** Given records follows **

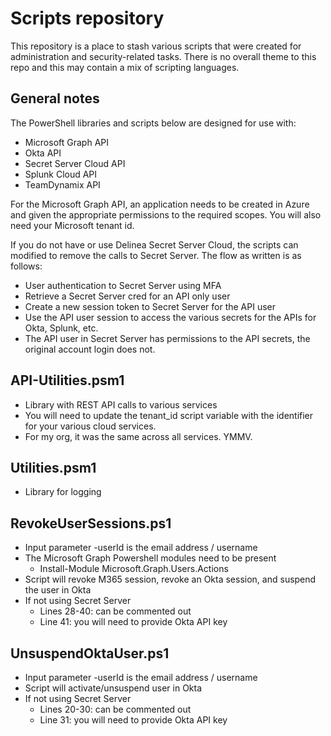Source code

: # Scripts repository
This repository is a place to stash various scripts that were created for administration and security-related tasks.  There is no overall theme to this repo and this may contain a mix of scripting languages.

## General notes
The PowerShell libraries and scripts below are designed for use with:
- Microsoft Graph API
- Okta API
- Secret Server Cloud API
- Splunk Cloud API 
- TeamDynamix API

For the Microsoft Graph API, an application needs to be created in Azure and given the appropriate permissions to the required scopes. You will also need your Microsoft tenant id.

If you do not have or use Delinea Secret Server Cloud, the scripts can modified to remove the calls to Secret Server. The flow as written is as follows:
- User authentication to Secret Server using MFA
- Retrieve a Secret Server cred for an API only user
- Create a new session token to Secret Server for the API user
- Use the API user session to access the various secrets for the APIs for Okta, Splunk, etc.
- The API user in Secret Server has permissions to the API secrets, the original account login does not.

## API-Utilities.psm1
- Library with REST API calls to various services
- You will need to update the tenant_id script variable with the identifier for your various cloud services.
- For my org, it was the same across all services. YMMV.

## Utilities.psm1
- Library for logging

## RevokeUserSessions.ps1
- Input parameter -userId is the email address / username
- The Microsoft Graph Powershell modules need to be present
    - Install-Module Microsoft.Graph.Users.Actions
- Script will revoke M365 session, revoke an Okta session, and suspend the user in Okta 
- If not using Secret Server
    - Lines 28-40: can be commented out
    - Line 41: you will need to provide Okta API key

## UnsuspendOktaUser.ps1
- Input parameter -userId is the email address / username
- Script will activate/unsuspend user in Okta
- If not using Secret Server
    - Lines 20-30: can be commented out
    - Line 31: you will need to provide Okta API key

** End of Given records **

§ **Problem to solve**
Whatever else the listing above holds, retype exactly only the lines from the one containing "- Microsoft Graph API" to the one containing "- Library with", both ends kept.

§ **Output of the task**
- Microsoft Graph API
- Okta API
- Secret Server Cloud API
- Splunk Cloud API 
- TeamDynamix API

For the Microsoft Graph API, an application needs to be created in Azure and given the appropriate permissions to the required scopes. You will also need your Microsoft tenant id.

If you do not have or use Delinea Secret Server Cloud, the scripts can modified to remove the calls to Secret Server. The flow as written is as follows:
- User authentication to Secret Server using MFA
- Retrieve a Secret Server cred for an API only user
- Create a new session token to Secret Server for the API user
- Use the API user session to access the various secrets for the APIs for Okta, Splunk, etc.
- The API user in Secret Server has permissions to the API secrets, the original account login does not.

## API-Utilities.psm1
- Library with REST API calls to various services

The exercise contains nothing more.